Work required | Using the data below, return the stretch from the line that contains "For $C$-way $K$-shot" through the line that contains "obtaining $Q_i^Q$, $Q_i^K$ and $Q_i^V$.", both included, exactly as it stands and nothing beyond it.

(Data)

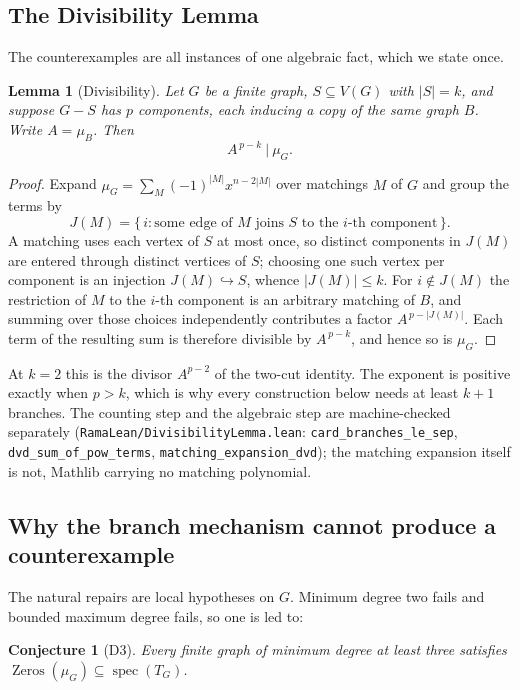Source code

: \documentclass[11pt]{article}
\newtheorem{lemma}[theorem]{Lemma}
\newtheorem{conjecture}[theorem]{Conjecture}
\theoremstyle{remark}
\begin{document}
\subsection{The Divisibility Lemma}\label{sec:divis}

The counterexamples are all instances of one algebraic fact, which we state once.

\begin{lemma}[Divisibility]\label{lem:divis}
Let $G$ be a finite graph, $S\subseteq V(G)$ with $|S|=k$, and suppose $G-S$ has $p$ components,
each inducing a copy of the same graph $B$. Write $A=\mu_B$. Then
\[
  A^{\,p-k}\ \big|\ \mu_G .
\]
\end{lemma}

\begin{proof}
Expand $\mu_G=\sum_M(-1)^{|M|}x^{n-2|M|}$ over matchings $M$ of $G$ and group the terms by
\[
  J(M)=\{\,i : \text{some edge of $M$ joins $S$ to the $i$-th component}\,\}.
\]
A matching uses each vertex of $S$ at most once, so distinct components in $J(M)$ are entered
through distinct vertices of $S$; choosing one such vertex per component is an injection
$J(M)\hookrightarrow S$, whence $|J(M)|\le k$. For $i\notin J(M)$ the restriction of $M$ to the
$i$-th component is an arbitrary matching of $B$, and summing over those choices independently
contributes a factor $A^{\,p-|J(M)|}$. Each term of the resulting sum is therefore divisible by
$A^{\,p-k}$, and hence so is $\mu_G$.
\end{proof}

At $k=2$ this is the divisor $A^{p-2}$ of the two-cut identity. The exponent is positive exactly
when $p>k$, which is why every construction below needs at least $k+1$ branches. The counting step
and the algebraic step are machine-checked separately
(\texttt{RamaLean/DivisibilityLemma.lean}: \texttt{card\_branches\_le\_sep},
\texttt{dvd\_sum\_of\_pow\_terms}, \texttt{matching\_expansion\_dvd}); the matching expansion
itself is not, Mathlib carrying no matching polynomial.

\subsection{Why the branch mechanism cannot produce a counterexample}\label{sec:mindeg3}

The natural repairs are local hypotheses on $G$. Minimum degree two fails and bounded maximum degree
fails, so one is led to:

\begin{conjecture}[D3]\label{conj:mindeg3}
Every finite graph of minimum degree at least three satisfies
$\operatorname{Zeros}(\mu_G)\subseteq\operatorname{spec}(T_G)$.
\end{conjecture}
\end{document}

(End Data)
(Data)

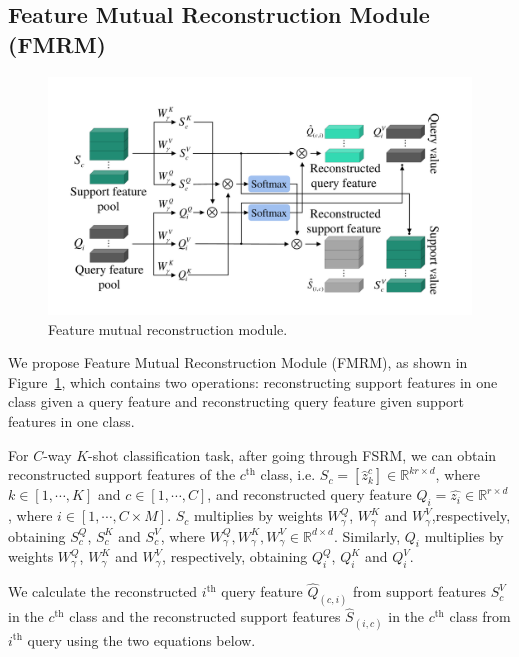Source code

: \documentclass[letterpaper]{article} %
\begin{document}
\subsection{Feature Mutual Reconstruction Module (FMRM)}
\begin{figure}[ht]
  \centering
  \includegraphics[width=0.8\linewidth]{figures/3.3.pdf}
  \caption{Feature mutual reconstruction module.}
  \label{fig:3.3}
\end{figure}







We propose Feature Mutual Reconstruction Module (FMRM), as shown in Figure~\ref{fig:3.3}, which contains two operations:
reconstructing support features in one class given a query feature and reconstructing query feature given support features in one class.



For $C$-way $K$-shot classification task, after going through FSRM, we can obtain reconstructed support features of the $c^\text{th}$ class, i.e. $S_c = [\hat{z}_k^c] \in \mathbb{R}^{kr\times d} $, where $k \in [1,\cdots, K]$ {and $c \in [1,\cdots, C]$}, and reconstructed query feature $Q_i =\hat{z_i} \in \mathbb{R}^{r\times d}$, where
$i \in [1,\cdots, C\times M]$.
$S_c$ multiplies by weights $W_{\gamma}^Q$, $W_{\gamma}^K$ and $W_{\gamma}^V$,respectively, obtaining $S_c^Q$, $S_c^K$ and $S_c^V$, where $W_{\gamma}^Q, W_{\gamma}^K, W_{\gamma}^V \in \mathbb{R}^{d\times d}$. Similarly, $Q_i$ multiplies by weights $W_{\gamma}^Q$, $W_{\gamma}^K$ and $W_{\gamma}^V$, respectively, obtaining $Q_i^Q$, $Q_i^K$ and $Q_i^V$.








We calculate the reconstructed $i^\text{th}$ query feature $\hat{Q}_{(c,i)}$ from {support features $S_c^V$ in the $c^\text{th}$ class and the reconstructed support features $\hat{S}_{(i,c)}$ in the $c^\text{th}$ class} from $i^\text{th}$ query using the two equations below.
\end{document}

(End Data)

Exercise response |
For $C$-way $K$-shot classification task, after going through FSRM, we can obtain reconstructed support features of the $c^\text{th}$ class, i.e. $S_c = [\hat{z}_k^c] \in \mathbb{R}^{kr\times d} $, where $k \in [1,\cdots, K]$ {and $c \in [1,\cdots, C]$}, and reconstructed query feature $Q_i =\hat{z_i} \in \mathbb{R}^{r\times d}$, where
$i \in [1,\cdots, C\times M]$.
$S_c$ multiplies by weights $W_{\gamma}^Q$, $W_{\gamma}^K$ and $W_{\gamma}^V$,respectively, obtaining $S_c^Q$, $S_c^K$ and $S_c^V$, where $W_{\gamma}^Q, W_{\gamma}^K, W_{\gamma}^V \in \mathbb{R}^{d\times d}$. Similarly, $Q_i$ multiplies by weights $W_{\gamma}^Q$, $W_{\gamma}^K$ and $W_{\gamma}^V$, respectively, obtaining $Q_i^Q$, $Q_i^K$ and $Q_i^V$.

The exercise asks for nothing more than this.